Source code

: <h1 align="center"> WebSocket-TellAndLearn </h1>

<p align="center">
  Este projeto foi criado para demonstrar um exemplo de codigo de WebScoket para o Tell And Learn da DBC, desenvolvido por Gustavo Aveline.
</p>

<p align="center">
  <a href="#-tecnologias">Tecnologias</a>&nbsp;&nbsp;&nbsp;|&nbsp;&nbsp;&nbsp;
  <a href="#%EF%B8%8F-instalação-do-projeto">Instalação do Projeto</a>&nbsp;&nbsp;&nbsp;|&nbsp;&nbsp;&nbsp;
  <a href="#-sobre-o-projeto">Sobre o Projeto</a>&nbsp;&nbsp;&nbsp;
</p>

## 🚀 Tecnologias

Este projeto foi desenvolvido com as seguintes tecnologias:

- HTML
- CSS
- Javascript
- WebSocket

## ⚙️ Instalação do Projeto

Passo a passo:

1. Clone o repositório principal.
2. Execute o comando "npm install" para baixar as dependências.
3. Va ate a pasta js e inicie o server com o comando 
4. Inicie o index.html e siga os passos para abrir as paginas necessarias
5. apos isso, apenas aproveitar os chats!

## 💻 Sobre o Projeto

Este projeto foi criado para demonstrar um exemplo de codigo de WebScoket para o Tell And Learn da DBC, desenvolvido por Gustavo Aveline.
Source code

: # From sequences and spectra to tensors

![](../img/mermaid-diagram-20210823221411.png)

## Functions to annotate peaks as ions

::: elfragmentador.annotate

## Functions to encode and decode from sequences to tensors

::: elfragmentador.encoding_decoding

ABOUT THIS TASK:
Find the word "criado" in the data and copy out each line where it turns up.

WRITTEN ANSWER:
  Este projeto foi criado para demonstrar um exemplo de codigo de WebScoket para o Tell And Learn da DBC, desenvolvido por Gustavo Aveline.
Este projeto foi criado para demonstrar um exemplo de codigo de WebScoket para o Tell And Learn da DBC, desenvolvido por Gustavo Aveline.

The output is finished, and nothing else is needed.